5. Correctness of the Assistant Commissioner's Order:
The Assistant Commissioner's order was challenged on the grounds that it incorrectly held repacking as manufacture and wrongly adopted depot prices for valuation. The Commissioner (Appeals) found that the goods should be valued in the condition they are at the time of removal from the factory, not at the depot.

6. Applicability of Section 4(1)(a) or 4(1)(b):
The Commissioner (Appeals) held that the value should be determined under Section 4(1)(a), while the Assistant Commissioner had applied Section 4(1)(b) read with Rule 4 of the Central Excise (Valuation) Rules. The Tribunal found that there was no factory gate price for pesticides in bulk or small packings, making Section 4(1)(a) inapplicable.

7. Time-barred Nature of the Demand:
The respondents argued that the demand was time-barred.
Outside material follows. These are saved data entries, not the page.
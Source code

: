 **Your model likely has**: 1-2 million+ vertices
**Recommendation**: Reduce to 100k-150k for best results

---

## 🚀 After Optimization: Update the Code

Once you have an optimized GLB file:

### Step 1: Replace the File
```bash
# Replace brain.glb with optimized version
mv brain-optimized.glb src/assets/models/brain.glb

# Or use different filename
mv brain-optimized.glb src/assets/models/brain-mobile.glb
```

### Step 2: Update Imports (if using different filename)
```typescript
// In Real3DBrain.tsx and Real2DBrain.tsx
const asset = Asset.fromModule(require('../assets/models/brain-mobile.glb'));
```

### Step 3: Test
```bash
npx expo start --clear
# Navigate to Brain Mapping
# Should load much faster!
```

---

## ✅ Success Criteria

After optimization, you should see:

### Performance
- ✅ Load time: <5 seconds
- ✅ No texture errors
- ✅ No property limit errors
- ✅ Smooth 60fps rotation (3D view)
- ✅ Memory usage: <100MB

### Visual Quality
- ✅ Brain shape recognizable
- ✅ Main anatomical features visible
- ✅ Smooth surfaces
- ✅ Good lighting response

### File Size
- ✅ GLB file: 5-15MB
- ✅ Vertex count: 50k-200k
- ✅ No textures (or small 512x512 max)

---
However, the Tribunal found that the show cause notices were issued within the six-month period specified in Section 11A(1) of the Central Excise Act, thus rejecting the time-bar argument.

8. Remand for De Novo Consideration:
There was a difference of opinion between the Members. One Member (Technical) held that the appeals should be allowed and the cross objections rejected, while the other Member (Judicial) suggested remanding the matter for de novo consideration to verify the existence of factory gate sales and correctly apply valuation rules. The third Member (Technical) agreed with the remand, leading to the final order to set aside the impugned order and remand the matter to the original authority for de novo consideration.

Final Order:
In light of the majority view, the impugned order was set aside, and the matter was remanded to the original authority for de novo consideration to determine the correct assessable value and apply the appropriate valuation rules.